A report from the Environmental Protection Agency (EPA) showed that emissions from almost 100 major industrial and institutional sites in Ireland — which participate in the EU Emissions Trading Scheme (ETS) — increased by 5.5% last year.
Across the EU as a whole, ETS emissions fell by approximately 0.4%. Emissions from the power generation sector increased by 5.3%.
Emissions in the cement industry rose by 10.8% while aviation emissions increased by 11%. The food and drink sector’s emissions were up 4.6%.
The greater use of the coal-fired plant at Moneypoint for electricity generation last year (its emissions increased by 20%) was the main factor in the overall national increase in power generation emissions.
In the aviation sector, growth was 11%, due to growth in business across the European Economic Area of flights by Irish-registered carriers.
Almost 100 major industrial and institutional sites in Ireland participate in the ETS. These include sites operating in the power generation, cement, lime and oil refining sectors.

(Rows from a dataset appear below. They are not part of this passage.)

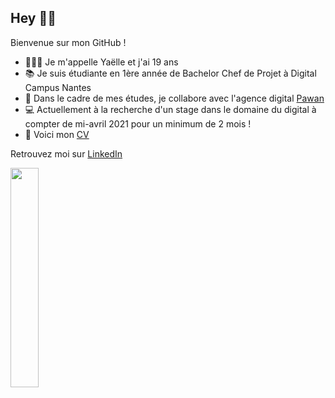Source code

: ## Hey 👋🏼

Bienvenue sur mon GitHub !

 - 👩🏽‍💻 Je m'appelle Yaëlle et j'ai 19 ans
 - 📚 Je suis étudiante en 1ère année de Bachelor Chef de Projet à Digital Campus Nantes
 - 🤝 Dans le cadre de mes études, je collabore avec l'agence digital [Pawan](https://pawan.fr)
 - 💻 Actuellement à la recherche d'un stage dans le domaine du digital à compter de mi-avril 2021 pour un minimum de 2 mois !
 - 📄 Voici mon [CV](https://github.com/YaellePlumail/YaellePlumail/raw/main/CV%202020.pdf)
 
 Retrouvez moi sur [LinkedIn](https://www.linkedin.com/in/yaëlle-plumail-5b76481b7/)
 
<img width="30%" src=https://lovelyrefinement.com/wp-content/uploads/2019/04/Things-to-remember.jpg>

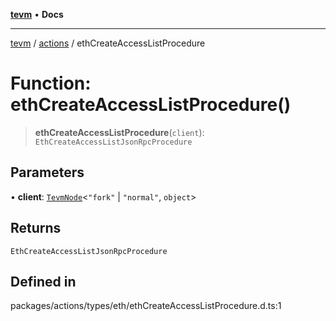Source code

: [**tevm**](../../README.md) • **Docs**

***

[tevm](../../modules.md) / [actions](../README.md) / ethCreateAccessListProcedure

# Function: ethCreateAccessListProcedure()

> **ethCreateAccessListProcedure**(`client`): `EthCreateAccessListJsonRpcProcedure`

## Parameters

• **client**: [`TevmNode`](../../index/type-aliases/TevmNode.md)\<`"fork"` \| `"normal"`, `object`\>

## Returns

`EthCreateAccessListJsonRpcProcedure`

## Defined in

packages/actions/types/eth/ethCreateAccessListProcedure.d.ts:1
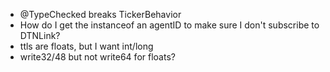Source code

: * @TypeChecked breaks TickerBehavior
* How do I get the instanceof an agentID to make sure I don't subscribe to DTNLink?
* ttls are floats, but I want int/long
* write32/48 but not write64 for floats?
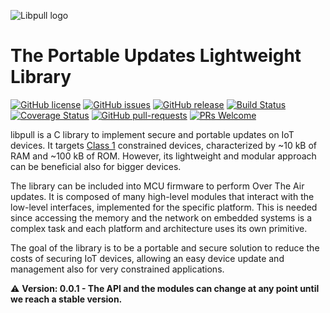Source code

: ![Libpull logo](https://github.com/AntonioLangiu/libpull/raw/master/libpull.png)

# The Portable Updates Lightweight Library

[![GitHub license](https://img.shields.io/github/license/libpull/libpull.svg)](https://github.com/libpull/libpull/blob/update/readme/LICENSE)
[![GitHub issues](https://img.shields.io/github/issues/libpull/libpull.svg)](https://github.com/libpull/libpull/issues)
[![GitHub release](https://img.shields.io/github/release/libpull/libpull.svg)](https://github.com/libpull/libpull/releases)
[![Build Status](https://travis-ci.org/libpull/libpull.svg?branch=master)](https://travis-ci.org/libpull/libpull)
[![Coverage Status](https://coveralls.io/repos/github/libpull/libpull/badge.svg)](https://coveralls.io/github/libpull/libpull)
[![GitHub pull-requests](https://img.shields.io/github/issues-pr/libpull/libpull.svg)](https://github.com/libpull/libpull/pulls)
[![PRs Welcome](https://img.shields.io/badge/PRs-welcome-brightgreen.svg?style=flat)](https://github.com/libpull/libpull/pulls)



libpull is a C library to implement secure and portable updates on IoT devices.
It targets [Class 1](https://tools.ietf.org/html/rfc7228#section-3)
constrained devices, characterized by ~10 kB of RAM and ~100 kB of ROM.
However, its lightweight and modular approach can be beneficial also for bigger devices.

The library can be included into MCU firmware to perform
Over The Air updates. It is composed of many high-level
modules that interact with the low-level interfaces, implemented
for the specific platform. This is needed since
accessing the memory and the network on embedded systems
is a complex task and each platform and architecture uses its
own primitive.

The goal of the library is to be a portable and secure solution
to reduce the costs of securing IoT devices, allowing an easy
device update and management also for very
constrained applications.


⚠  **Version: 0.0.1 - The API and the modules can change at any point until we
reach a stable version.**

Also included are large firms in sectors such as food and drink, pharmaceuticals, and semi-conductors.
Aviation emissions have been included in the scheme since 2012.
Companies participating in the scheme are required to report their emissions to the EPA by March 31 each year.
EPA director general Laura Burke said the results were “disappointing”.
“The increase in emissions is disappointing and points to the fact that economic growth needs to be decoupled from emissions growth. The increased use of coal for electricity generation in Ireland contrasts sharply with the pledge in the December 2015 White Paper on Energy to reduce energy-related carbon emissions by between 80% and 95%, compared with 1990 levels.”
Ms Burke said stronger incentives were needed to help companies move towards greener options.
“We need a stronger incentive to move away from carbon-intensive fuels like coal in the short term and from fossil fuel use in general in the long term. Reforming the EU ETS to give a stronger carbon price would speed up the decarbonisation needed for a carbon neutral economy,” she said.
The report comes just one month after the Sustainable Energy Authority of Ireland (SEAI) outlined how major action was needed for Ireland to achieve its 2020 renewable energy targets.
Under binding EU targets, 16% of final energy use must be from renewable sources. This is broken down into 10% for transport, 12% for heat, and 10% for electricity.
Currently, Ireland is just over halfway towards meeting its 2020 renewable energy target, with 8.6% of gross final consumption derived from renewables in 2014.
The SEAI report highlights that, while 40,000 homes and 550 businesses are currently using some form of renewable heat technologies, this level needs to increase seven-fold in order to hit the 2020 targets.